:: WHAT THE TASK REQUIRES ::
Below is a block of entries; repeat exactly the lines starting at the line that contains "## packagejson" and ending at the line that contains "with Tailwind CSS", both included.
#### MATERIALS PROVIDED
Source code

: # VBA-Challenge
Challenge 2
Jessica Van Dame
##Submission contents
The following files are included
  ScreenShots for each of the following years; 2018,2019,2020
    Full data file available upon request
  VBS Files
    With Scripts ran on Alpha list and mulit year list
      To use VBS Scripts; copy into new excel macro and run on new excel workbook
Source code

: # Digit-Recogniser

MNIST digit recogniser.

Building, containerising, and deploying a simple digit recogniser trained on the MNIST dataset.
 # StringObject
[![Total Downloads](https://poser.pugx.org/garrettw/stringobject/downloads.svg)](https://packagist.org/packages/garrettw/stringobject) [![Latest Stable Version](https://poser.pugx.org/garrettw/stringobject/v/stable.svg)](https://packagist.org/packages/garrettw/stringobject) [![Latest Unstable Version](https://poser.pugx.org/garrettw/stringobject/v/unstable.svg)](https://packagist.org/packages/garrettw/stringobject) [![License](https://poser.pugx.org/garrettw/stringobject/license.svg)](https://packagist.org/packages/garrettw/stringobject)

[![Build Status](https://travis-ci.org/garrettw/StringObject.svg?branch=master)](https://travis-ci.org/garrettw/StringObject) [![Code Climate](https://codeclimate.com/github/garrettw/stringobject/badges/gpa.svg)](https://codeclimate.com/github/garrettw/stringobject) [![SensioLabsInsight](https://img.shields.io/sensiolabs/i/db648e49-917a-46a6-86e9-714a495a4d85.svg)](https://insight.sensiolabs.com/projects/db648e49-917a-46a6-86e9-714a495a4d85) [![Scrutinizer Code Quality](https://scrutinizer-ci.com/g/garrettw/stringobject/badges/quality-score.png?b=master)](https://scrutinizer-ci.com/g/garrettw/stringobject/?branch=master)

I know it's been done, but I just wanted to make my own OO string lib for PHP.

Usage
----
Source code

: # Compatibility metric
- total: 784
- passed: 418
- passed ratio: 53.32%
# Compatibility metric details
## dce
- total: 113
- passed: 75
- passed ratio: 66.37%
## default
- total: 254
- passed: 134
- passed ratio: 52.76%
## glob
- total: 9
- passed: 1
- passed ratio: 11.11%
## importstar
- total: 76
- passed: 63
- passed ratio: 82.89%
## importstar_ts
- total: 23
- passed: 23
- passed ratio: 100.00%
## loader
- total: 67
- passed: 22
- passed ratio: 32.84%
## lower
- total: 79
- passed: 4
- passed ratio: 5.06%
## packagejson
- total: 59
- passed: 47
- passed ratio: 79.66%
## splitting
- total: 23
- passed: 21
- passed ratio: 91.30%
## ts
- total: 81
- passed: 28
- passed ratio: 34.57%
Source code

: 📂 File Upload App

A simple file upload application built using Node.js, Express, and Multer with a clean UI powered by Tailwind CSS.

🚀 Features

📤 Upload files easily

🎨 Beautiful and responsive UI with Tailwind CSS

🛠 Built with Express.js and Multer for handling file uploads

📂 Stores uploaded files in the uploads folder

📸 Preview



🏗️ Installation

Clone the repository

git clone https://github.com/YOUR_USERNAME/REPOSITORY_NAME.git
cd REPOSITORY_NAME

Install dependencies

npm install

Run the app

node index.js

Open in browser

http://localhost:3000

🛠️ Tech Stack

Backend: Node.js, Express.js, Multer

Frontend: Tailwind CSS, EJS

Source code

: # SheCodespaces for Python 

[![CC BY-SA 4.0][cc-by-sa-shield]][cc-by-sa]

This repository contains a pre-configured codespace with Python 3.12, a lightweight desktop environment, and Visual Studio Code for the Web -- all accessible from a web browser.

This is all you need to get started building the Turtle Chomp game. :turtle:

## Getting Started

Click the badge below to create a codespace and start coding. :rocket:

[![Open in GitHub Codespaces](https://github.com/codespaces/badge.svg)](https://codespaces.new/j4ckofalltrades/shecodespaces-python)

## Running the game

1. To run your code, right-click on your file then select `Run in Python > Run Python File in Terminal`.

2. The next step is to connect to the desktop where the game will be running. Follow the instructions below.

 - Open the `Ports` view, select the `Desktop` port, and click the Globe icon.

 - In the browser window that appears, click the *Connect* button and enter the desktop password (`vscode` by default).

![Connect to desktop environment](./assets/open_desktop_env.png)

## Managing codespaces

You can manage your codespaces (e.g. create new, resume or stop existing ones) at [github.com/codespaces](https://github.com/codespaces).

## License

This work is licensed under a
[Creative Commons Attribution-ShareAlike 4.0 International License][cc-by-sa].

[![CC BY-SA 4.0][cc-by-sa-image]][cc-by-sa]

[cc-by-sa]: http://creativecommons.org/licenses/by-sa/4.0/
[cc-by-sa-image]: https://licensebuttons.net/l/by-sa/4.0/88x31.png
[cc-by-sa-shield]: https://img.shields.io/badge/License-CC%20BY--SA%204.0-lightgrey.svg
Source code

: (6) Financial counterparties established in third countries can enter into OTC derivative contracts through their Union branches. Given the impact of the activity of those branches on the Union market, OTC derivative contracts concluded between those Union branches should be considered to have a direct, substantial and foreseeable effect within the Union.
########
:: SOLUTION TO THE EXERCISE ::
## packagejson
- total: 59
- passed: 47
- passed ratio: 79.66%
## splitting
- total: 23
- passed: 21
- passed ratio: 91.30%
## ts
- total: 81
- passed: 28
- passed ratio: 34.57%
Source code

: 📂 File Upload App

A simple file upload application built using Node.js, Express, and Multer with a clean UI powered by Tailwind CSS.

🚀 Features

📤 Upload files easily

🎨 Beautiful and responsive UI with Tailwind CSS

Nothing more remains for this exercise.